━━ Data supplied ━━
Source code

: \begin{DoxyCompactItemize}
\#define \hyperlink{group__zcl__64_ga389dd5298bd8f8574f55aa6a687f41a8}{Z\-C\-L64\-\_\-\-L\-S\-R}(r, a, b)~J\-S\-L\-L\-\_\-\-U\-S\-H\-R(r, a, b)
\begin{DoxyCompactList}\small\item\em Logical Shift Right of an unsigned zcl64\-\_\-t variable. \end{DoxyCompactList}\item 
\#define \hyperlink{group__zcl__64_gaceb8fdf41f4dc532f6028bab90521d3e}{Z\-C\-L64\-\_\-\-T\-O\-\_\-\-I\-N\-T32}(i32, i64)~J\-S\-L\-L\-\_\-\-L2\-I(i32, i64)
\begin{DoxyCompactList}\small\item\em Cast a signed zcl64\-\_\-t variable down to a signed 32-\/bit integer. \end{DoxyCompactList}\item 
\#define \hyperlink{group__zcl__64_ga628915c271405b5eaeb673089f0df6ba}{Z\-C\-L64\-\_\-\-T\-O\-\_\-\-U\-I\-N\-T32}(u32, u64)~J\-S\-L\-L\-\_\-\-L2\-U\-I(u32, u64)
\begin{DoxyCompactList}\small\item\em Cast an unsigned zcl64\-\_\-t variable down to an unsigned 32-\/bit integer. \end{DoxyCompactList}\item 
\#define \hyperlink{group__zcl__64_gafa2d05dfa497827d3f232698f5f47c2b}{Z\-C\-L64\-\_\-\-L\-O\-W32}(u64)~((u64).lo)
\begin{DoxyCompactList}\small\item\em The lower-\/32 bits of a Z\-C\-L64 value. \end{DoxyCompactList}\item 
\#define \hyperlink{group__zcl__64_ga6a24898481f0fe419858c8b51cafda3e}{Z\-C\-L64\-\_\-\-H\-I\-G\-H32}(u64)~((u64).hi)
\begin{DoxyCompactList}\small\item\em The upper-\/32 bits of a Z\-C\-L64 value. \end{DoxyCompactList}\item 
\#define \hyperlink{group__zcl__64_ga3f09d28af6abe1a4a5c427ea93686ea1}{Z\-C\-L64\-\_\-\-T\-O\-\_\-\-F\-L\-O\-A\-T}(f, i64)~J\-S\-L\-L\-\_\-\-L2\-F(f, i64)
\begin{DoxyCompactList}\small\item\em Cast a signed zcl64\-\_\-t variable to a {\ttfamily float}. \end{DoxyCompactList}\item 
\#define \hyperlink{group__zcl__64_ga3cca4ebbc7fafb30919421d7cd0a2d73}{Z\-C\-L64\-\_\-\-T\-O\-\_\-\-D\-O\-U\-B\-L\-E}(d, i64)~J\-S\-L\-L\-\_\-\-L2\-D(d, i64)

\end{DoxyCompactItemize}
━━━
## Work instruction
How many of the lines above include the word "Cast"? Give that number without comment.

## Problem solution
3